Functional improvement of the heart: cardiosphere-derived cells decrease stiffness and improve relaxation of the left ventricle

Figure 1A shows representative images of transmitral blood flow and tissue Doppler in PBS- and CDC-injected rats. After 1 month, old rats that had been transplanted with CDCs (but not those that had received only PBS) showed a decrease of E/A (from 4.2 ± 1.8 at baseline to 2.1 ± 0.4, P < 0.01) and E/E’ ratios (from 22.6 ± 5.2 at baseline to 16.3 ± 4.3, P = 0.05), back towards values seen in young rats (Figure 1B).

Figure 1.

Figure 1

Echocardiographic and haemodynamic changes in diastolic function. (A) Representative images of echo-Doppler transmitral flow and of tissue Doppler in a rat from the phosphate-buffered saline (PBS-control) and in a rat from the cardiosphere-derived cell (CDC) transplanted groups. (B) E/A and E/E’ ratios are decreased in CDC-treated rats after 1 month. (C) Representative images of left ventricular (LV) pressure-volume loops (PVL) in a rat from PBS-control and CDC-treated groups. (D) LV end-diastolic pressure-volume relationship (EDPVR) slopes are decreased in old CDC-treated group after 1 month and the time constant of relaxation, Tau is significantly lower in this group vs. control PBS. Number of animals: CDC-treated (n = 11) or PBS-injected (n = 11). P-values: all significant values are shown. Blue values (CDC group) represent the significance of the difference between baseline and end point within the group. Black values represent the significance between the groups.

Serial invasive haemodynamic measurements confirmed the echocardiographic findings. Figure 1C shows examples of pressure–volume loops before and 1 month after injection of PBS or CDCs in old animals. Such data were used to derive the slope of the LV end-diastolic pressure–volume relationship (EDPVR).

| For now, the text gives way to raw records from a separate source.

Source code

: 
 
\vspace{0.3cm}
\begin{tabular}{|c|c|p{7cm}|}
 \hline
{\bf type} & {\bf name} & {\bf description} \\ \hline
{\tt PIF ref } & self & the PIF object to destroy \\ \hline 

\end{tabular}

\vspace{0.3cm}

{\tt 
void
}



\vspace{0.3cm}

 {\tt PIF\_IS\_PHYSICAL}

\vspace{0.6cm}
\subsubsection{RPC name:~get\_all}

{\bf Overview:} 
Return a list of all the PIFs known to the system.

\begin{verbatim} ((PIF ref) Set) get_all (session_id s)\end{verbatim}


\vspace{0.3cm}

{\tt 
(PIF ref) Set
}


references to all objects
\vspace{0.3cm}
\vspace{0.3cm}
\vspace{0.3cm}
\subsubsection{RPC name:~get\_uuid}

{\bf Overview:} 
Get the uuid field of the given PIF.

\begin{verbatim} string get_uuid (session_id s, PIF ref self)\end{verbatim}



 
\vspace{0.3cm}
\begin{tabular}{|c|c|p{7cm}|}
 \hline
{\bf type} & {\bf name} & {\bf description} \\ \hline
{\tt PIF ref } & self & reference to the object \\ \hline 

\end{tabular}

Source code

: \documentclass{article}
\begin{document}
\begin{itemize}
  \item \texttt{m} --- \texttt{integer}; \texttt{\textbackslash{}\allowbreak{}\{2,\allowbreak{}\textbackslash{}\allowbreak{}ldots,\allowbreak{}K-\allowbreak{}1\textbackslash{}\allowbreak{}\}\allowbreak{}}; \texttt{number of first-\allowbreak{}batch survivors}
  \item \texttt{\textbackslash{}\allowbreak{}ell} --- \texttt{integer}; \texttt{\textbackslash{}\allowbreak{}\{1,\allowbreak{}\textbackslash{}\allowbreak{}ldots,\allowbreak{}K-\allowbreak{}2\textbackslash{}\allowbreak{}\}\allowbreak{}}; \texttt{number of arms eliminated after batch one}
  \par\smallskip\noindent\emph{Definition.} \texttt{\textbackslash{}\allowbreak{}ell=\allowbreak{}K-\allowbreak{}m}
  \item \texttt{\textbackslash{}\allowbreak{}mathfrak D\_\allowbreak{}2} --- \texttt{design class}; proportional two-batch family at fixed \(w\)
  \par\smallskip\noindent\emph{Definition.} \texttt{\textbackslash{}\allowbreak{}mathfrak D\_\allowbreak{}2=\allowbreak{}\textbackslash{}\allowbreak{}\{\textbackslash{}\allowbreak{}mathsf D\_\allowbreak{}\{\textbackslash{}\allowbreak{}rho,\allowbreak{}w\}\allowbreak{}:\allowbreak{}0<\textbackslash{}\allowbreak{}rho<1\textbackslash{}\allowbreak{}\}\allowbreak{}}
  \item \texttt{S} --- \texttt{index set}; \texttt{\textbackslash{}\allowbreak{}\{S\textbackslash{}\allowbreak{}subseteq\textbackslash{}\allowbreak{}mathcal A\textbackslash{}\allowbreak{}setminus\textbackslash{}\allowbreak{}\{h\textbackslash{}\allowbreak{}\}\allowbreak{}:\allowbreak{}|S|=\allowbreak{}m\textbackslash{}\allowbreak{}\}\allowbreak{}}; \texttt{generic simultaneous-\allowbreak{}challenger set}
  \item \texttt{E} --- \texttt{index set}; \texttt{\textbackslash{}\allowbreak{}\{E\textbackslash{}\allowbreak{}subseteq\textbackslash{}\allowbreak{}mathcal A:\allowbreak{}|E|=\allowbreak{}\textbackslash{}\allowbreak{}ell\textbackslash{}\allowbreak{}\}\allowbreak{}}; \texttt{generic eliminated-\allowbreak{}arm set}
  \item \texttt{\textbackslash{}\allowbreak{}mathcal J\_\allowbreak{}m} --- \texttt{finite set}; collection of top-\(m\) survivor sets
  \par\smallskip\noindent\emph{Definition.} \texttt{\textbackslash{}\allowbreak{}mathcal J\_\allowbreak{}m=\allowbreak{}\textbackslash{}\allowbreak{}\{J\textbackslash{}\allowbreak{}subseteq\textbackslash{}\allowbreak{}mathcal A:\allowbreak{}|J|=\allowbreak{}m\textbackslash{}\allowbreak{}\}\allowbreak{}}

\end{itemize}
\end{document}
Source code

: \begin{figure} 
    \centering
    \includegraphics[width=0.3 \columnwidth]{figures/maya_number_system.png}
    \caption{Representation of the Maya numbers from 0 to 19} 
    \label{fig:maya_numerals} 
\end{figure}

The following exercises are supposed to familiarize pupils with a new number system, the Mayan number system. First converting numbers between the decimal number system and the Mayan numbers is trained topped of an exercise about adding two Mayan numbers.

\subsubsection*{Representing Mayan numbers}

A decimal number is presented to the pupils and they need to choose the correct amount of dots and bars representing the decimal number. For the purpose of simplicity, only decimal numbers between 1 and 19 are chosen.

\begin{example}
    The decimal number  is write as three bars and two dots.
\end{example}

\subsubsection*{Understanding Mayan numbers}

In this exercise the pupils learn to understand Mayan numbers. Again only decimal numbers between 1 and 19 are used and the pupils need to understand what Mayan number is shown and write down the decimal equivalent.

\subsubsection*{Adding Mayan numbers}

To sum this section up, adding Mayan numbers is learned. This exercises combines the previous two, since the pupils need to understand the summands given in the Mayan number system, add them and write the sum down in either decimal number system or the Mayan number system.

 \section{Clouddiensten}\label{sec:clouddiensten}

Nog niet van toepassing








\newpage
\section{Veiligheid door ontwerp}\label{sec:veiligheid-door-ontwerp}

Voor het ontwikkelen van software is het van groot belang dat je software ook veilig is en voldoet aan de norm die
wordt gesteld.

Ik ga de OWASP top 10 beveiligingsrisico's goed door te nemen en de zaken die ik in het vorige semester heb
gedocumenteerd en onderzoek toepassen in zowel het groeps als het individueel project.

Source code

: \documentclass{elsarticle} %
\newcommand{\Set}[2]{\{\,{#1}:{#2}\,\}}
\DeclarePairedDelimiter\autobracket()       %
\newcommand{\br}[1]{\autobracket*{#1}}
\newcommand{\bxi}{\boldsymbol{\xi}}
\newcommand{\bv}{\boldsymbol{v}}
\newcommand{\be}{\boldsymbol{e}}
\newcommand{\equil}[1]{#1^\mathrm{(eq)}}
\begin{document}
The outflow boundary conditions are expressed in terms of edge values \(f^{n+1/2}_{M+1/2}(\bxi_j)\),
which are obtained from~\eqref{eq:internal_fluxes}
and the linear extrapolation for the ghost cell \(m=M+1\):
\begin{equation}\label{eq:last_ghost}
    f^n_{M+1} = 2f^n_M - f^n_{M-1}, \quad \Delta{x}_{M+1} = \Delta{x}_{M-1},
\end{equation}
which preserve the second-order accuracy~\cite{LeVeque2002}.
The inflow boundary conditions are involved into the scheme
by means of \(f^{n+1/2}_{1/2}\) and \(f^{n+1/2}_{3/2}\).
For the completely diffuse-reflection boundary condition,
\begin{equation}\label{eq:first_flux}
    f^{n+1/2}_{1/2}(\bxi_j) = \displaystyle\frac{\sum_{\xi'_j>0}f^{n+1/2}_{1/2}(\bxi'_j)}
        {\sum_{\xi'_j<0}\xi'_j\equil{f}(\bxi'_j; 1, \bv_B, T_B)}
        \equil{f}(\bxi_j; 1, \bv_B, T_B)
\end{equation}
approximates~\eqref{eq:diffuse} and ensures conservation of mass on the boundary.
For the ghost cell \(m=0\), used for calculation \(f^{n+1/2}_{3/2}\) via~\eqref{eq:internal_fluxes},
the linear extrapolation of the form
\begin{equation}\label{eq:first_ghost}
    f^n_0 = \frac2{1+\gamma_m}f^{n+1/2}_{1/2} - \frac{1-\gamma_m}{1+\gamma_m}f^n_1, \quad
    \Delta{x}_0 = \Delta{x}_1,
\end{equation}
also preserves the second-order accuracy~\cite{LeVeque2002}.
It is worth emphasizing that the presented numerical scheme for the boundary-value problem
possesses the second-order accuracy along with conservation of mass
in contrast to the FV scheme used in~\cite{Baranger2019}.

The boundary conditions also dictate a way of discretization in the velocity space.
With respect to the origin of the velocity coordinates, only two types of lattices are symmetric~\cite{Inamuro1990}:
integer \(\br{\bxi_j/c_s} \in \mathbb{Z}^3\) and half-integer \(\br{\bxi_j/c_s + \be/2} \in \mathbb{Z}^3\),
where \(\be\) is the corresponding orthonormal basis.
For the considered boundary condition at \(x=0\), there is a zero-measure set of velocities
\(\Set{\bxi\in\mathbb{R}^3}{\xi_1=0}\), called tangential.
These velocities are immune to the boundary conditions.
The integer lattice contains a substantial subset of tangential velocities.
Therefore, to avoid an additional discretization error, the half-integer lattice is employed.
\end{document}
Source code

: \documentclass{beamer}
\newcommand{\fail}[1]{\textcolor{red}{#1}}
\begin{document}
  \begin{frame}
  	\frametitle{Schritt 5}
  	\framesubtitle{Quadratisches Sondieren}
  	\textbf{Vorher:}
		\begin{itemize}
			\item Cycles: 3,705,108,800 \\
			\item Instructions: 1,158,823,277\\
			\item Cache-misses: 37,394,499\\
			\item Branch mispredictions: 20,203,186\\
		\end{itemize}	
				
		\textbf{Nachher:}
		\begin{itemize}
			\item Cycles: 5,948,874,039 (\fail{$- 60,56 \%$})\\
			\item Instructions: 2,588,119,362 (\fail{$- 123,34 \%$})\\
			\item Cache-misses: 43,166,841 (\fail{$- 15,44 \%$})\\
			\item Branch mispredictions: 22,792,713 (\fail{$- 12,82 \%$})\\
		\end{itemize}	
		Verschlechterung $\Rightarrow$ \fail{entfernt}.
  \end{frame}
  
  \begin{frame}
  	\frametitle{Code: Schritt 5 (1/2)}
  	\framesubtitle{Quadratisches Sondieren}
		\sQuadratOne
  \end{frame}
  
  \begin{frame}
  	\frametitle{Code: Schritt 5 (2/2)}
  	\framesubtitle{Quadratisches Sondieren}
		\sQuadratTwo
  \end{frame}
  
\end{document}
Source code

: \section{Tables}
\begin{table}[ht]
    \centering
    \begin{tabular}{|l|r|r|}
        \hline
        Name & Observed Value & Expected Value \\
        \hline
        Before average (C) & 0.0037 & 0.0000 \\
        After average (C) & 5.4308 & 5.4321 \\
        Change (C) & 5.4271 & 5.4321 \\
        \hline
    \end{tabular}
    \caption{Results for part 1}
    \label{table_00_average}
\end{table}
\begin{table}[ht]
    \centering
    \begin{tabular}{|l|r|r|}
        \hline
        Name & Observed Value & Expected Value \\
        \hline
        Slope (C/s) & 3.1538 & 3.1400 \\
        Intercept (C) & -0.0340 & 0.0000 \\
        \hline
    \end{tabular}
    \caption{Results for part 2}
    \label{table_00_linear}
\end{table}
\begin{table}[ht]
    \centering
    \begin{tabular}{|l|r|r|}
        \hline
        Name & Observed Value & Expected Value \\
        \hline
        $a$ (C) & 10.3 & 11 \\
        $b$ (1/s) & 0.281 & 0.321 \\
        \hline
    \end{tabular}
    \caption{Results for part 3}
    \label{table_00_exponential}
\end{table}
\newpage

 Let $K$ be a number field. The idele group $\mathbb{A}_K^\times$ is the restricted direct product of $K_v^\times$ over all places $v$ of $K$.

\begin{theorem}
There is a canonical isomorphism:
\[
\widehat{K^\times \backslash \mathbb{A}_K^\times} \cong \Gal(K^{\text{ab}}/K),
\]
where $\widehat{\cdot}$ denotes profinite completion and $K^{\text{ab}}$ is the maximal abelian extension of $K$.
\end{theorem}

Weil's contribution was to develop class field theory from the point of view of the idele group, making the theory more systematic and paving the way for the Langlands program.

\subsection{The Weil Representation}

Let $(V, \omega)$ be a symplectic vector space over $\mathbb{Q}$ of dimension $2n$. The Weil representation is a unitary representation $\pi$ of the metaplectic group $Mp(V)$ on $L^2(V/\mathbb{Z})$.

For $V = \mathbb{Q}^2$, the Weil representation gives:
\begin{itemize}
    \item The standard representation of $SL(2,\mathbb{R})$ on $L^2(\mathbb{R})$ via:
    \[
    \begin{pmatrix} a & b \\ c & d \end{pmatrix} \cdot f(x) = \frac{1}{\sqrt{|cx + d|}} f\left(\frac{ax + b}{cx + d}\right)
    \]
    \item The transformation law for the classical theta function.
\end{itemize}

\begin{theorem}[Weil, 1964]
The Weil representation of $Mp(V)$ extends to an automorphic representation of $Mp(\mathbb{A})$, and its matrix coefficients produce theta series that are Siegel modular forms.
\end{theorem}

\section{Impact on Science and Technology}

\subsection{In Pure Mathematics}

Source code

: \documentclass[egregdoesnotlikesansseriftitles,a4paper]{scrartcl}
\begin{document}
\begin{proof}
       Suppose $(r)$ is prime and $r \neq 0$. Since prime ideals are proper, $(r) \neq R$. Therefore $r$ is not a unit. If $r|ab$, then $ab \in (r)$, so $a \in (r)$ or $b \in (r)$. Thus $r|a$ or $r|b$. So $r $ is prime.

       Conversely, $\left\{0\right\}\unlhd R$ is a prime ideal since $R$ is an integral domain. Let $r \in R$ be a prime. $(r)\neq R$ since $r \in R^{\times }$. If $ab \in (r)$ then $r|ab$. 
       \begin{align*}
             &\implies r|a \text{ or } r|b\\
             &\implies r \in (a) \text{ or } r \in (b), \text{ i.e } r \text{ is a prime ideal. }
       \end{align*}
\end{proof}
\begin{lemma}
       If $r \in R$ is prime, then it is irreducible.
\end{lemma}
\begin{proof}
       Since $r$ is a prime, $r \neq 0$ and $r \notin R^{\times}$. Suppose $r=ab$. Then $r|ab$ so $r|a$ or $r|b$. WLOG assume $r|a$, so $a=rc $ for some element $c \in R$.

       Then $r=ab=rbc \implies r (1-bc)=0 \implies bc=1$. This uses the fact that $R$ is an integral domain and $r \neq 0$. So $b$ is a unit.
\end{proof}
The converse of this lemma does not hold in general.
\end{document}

Cardiosphere-derived cell treatment (but not PBS) decreased EDPVR after 1 month (Figure 1D, upper panel), indicating improved stiffness. The time constant of relaxation Tau (Figure 1D, lower panel) was abbreviated in CDC-transplanted rats 1 month post-injection (22.2 ± 3.5 ms vs. 26.9 ± 6.0 ms in PBS, P < 0.05, respectively). Minimum dP/dT values showed a similar trend as Tau, but did not reach statistical significance (see Supplementary material online, Figure S2).

No significant differences or evolving changes were observed in LV systolic function, which was normal in both groups at baseline (fractional shortening of ∼38% and ejection fraction of ∼66%, with no differences in the slope of the end-systolic pressure-volume relationship between groups; see Supplementary material online, Figure S2).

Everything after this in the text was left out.